Biodiesel qualifies as an advanced biofuel under the U.S. EPA's final rule for the revised renewable fuels standard (RFS2). As its use grows in volume, status as a pipeline fuel will have to be achieved to improve margins and entice buyers. RFS2 will require "obligated parties" to use a certain amount of biodiesel, so while jet engine makers have finally approved 5 parts per million methyl ester contamination in aviation fuel, some companies are lobbying for approval of 100 ppm.

Biodiesel is already moved through pipelines in Europe, and the European Union currently allows up to 5 ppm in its EN 590 spec for jet fuel. But there has been concern over the potential for cross-contamination there. "We'll have problems at airports-I can guarantee-if we don't get this approval [before fatty acid methyl ester (FAME) is shipped through U.S. pipelines]," Anderson said. "We were close to shutting down Heathrow airport and you can imagine the amount of press that would have gotten."

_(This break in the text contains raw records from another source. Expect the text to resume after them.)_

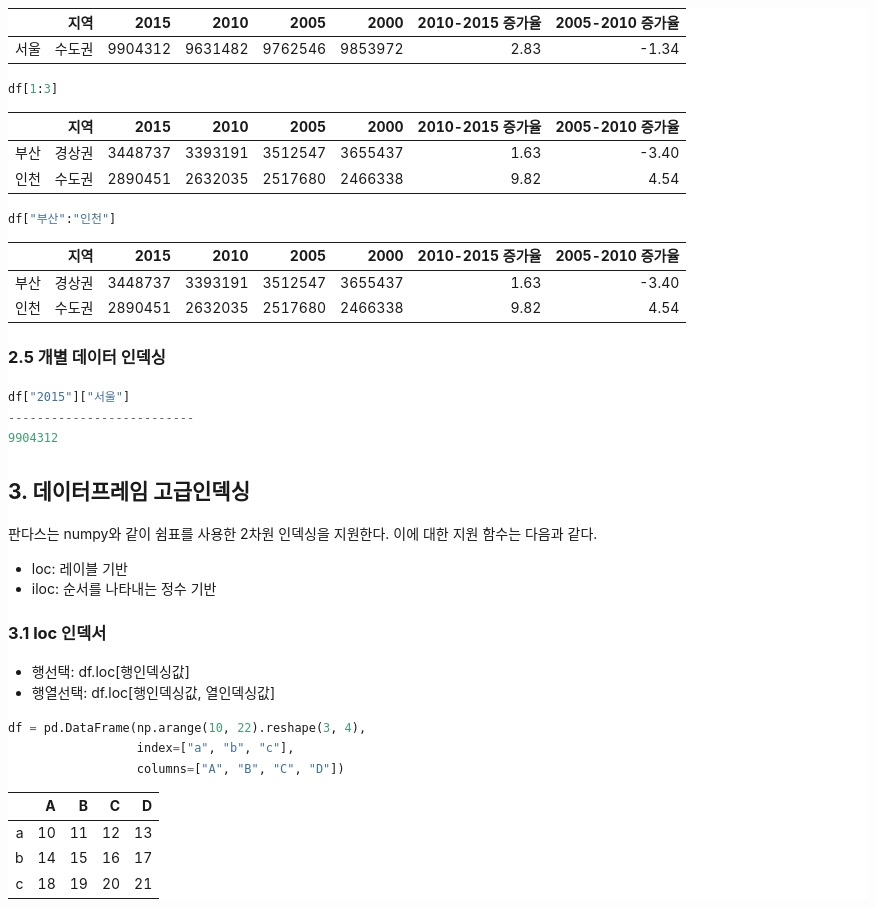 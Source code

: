 |      |   지역 |    2015 |    2010 |    2005 |    2000 | 2010-2015 증가율 | 2005-2010 증가율 |
| ---: | -----: | ------: | ------: | ------: | ------: | ---------------: | ---------------: |
| 서울 | 수도권 | 9904312 | 9631482 | 9762546 | 9853972 |             2.83 |            -1.34 |

```python
df[1:3]
```

|      |   지역 |    2015 |    2010 |    2005 |    2000 | 2010-2015 증가율 | 2005-2010 증가율 |
| ---: | -----: | ------: | ------: | ------: | ------: | ---------------: | ---------------: |
| 부산 | 경상권 | 3448737 | 3393191 | 3512547 | 3655437 |             1.63 |            -3.40 |
| 인천 | 수도권 | 2890451 | 2632035 | 2517680 | 2466338 |             9.82 |             4.54 |

```python
df["부산":"인천"]
```

|      |   지역 |    2015 |    2010 |    2005 |    2000 | 2010-2015 증가율 | 2005-2010 증가율 |
| ---: | -----: | ------: | ------: | ------: | ------: | ---------------: | ---------------: |
| 부산 | 경상권 | 3448737 | 3393191 | 3512547 | 3655437 |             1.63 |            -3.40 |
| 인천 | 수도권 | 2890451 | 2632035 | 2517680 | 2466338 |             9.82 |             4.54 |

### 2.5  개별 데이터 인덱싱

```python
df["2015"]["서울"]
--------------------------
9904312
```



## 3. 데이터프레임 고급인덱싱

판다스는 numpy와 같이 쉼표를 사용한 2차원 인덱싱을 지원한다. 이에 대한 지원 함수는 다음과 같다.

* loc: 레이블 기반
* iloc: 순서를 나타내는 정수 기반  

### 3.1 loc 인덱서

* 행선택: df.loc[행인덱싱값]
* 행열선택: df.loc[행인덱싱값, 열인덱싱값]

```python
df = pd.DataFrame(np.arange(10, 22).reshape(3, 4),
                  index=["a", "b", "c"],
                  columns=["A", "B", "C", "D"])
```

|      |    A |    B |    C |    D |
| ---: | ---: | ---: | ---: | ---: |
|    a |   10 |   11 |   12 |   13 |
|    b |   14 |   15 |   16 |   17 |
|    c |   18 |   19 |   20 |   21 |
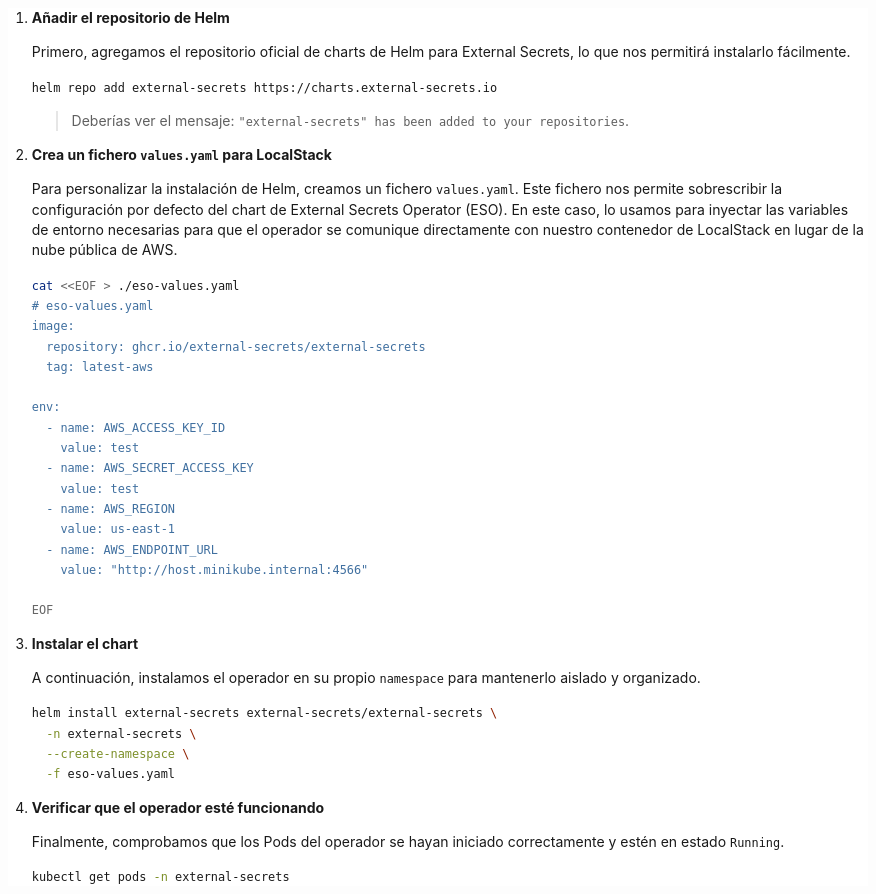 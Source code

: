 1. **Añadir el repositorio de Helm**

    Primero, agregamos el repositorio oficial de charts de Helm para External Secrets, lo que nos permitirá instalarlo fácilmente.

    ```bash
    helm repo add external-secrets https://charts.external-secrets.io
    ```

    > Deberías ver el mensaje: `"external-secrets" has been added to your repositories`.

2. **Crea un fichero `values.yaml` para LocalStack**

    Para personalizar la instalación de Helm, creamos un fichero `values.yaml`. Este fichero nos permite sobrescribir la configuración por defecto del chart de External Secrets Operator (ESO). En este caso, lo usamos para inyectar las variables de entorno necesarias para que el operador se comunique directamente con nuestro contenedor de LocalStack en lugar de la nube pública de AWS.

    ```bash
    cat <<EOF > ./eso-values.yaml
    # eso-values.yaml
    image:
      repository: ghcr.io/external-secrets/external-secrets
      tag: latest-aws

    env:
      - name: AWS_ACCESS_KEY_ID
        value: test
      - name: AWS_SECRET_ACCESS_KEY
        value: test
      - name: AWS_REGION
        value: us-east-1
      - name: AWS_ENDPOINT_URL
        value: "http://host.minikube.internal:4566"

    EOF
    ```

3. **Instalar el chart**

    A continuación, instalamos el operador en su propio `namespace` para mantenerlo aislado y organizado.

    ```bash
    helm install external-secrets external-secrets/external-secrets \
      -n external-secrets \
      --create-namespace \
      -f eso-values.yaml
    ```

4. **Verificar que el operador esté funcionando**

    Finalmente, comprobamos que los Pods del operador se hayan iniciado correctamente y estén en estado `Running`.

    ```bash
    kubectl get pods -n external-secrets
    ```
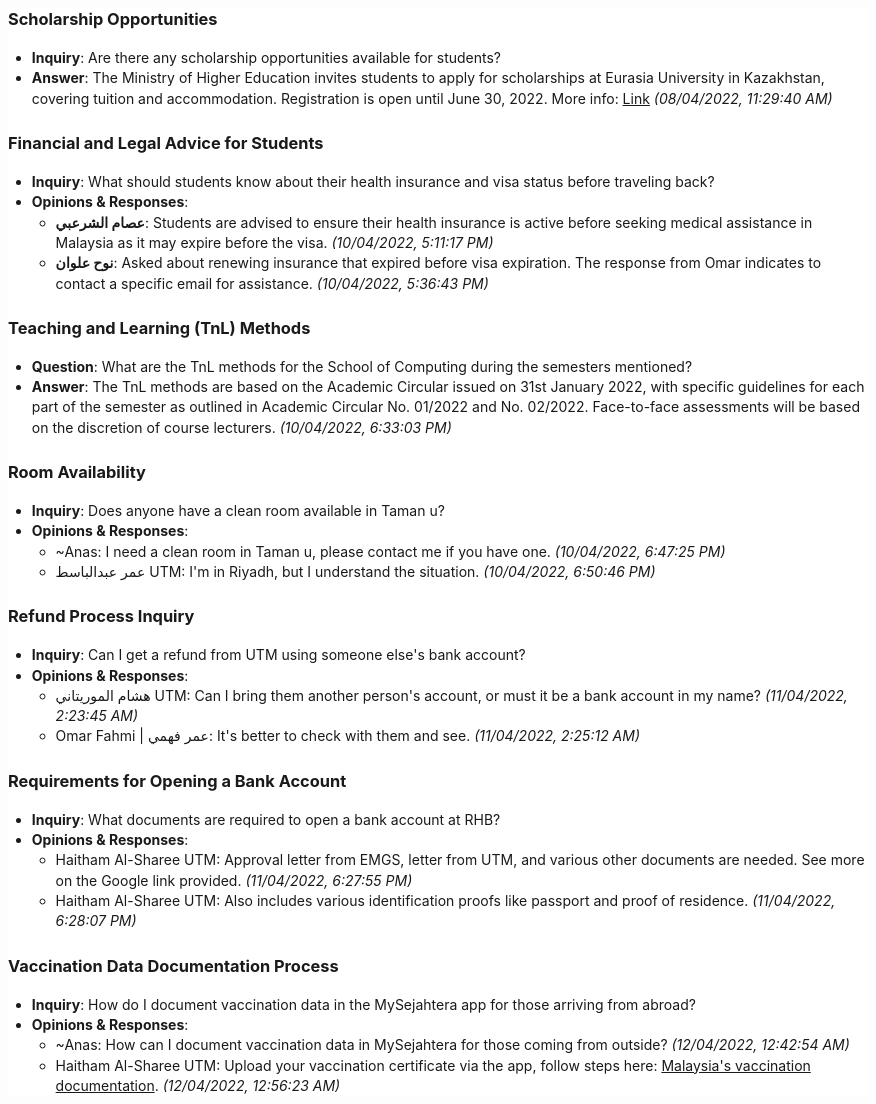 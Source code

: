 ### Scholarship Opportunities
- **Inquiry**: Are there any scholarship opportunities available for students?
- **Answer**: The Ministry of Higher Education invites students to apply for scholarships at Eurasia University in Kazakhstan, covering tuition and accommodation. Registration is open until June 30, 2022. More info: [Link](https://enic-kazakhstan.edu.kz/en/post/151) *(08/04/2022, 11:29:40 AM)*

### Financial and Legal Advice for Students
- **Inquiry**: What should students know about their health insurance and visa status before traveling back?
- **Opinions & Responses**:
  - **عصام الشرعبي**: Students are advised to ensure their health insurance is active before seeking medical assistance in Malaysia as it may expire before the visa. *(10/04/2022, 5:11:17 PM)*
  - **نوح علوان**: Asked about renewing insurance that expired before visa expiration. The response from Omar indicates to contact a specific email for assistance. *(10/04/2022, 5:36:43 PM)*
### Teaching and Learning (TnL) Methods
- **Question**: What are the TnL methods for the School of Computing during the semesters mentioned?
- **Answer**: The TnL methods are based on the Academic Circular issued on 31st January 2022, with specific guidelines for each part of the semester as outlined in Academic Circular No. 01/2022 and No. 02/2022. Face-to-face assessments will be based on the discretion of course lecturers. *(10/04/2022, 6:33:03 PM)*

### Room Availability
- **Inquiry**: Does anyone have a clean room available in Taman u?
- **Opinions & Responses**:
  - ~Anas: I need a clean room in Taman u, please contact me if you have one. *(10/04/2022, 6:47:25 PM)*
  - عمر عبدالباسط UTM: I'm in Riyadh, but I understand the situation. *(10/04/2022, 6:50:46 PM)*

### Refund Process Inquiry
- **Inquiry**: Can I get a refund from UTM using someone else's bank account?
- **Opinions & Responses**:
  - هشام الموريتاني UTM: Can I bring them another person's account, or must it be a bank account in my name? *(11/04/2022, 2:23:45 AM)*
  - Omar Fahmi | عمر فهمي: It's better to check with them and see. *(11/04/2022, 2:25:12 AM)*

### Requirements for Opening a Bank Account
- **Inquiry**: What documents are required to open a bank account at RHB?
- **Opinions & Responses**:
  - Haitham Al-Sharee UTM: Approval letter from EMGS, letter from UTM, and various other documents are needed. See more on the Google link provided. *(11/04/2022, 6:27:55 PM)*
  - Haitham Al-Sharee UTM: Also includes various identification proofs like passport and proof of residence. *(11/04/2022, 6:28:07 PM)*

### Vaccination Data Documentation Process
- **Inquiry**: How do I document vaccination data in the MySejahtera app for those arriving from abroad?
- **Opinions & Responses**:
  - ~Anas: How can I document vaccination data in MySejahtera for those coming from outside? *(12/04/2022, 12:42:54 AM)*
  - Haitham Al-Sharee UTM: Upload your vaccination certificate via the app, follow steps here: [Malaysia's vaccination documentation](https://www.humanresourcesonline.net/how-to-update-your-overseas-vaccination-details-on-malaysia-s-mysejahtera-app). *(12/04/2022, 12:56:23 AM)*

A memo from the Joint Inspection Group, a British organization committed to encouraging the "safe and cost effective best practices for aviation equipment and aviation fuel quality control and handling," reported in June 2008 that the "proactive" testing of jet fuel coming from multiproduct pipelines for biodiesel carryover revealed a problem in the fuel supply to Birmingham airport in the United Kingdom.

"As a result, a number of tanks at Kingsbury supply terminal and Birmingham airport were quarantined," JIG reported. "Once it was confirmed that the level of FAME in product was above the current 5ppm limit (concentrations up to 20ppm were measured in samples), concerned companies advised the affected airports to cease fuelling. This caused only a minor disruption to fuelling activities at Birmingham airport thanks to the availability of unaffected product from a different supply route."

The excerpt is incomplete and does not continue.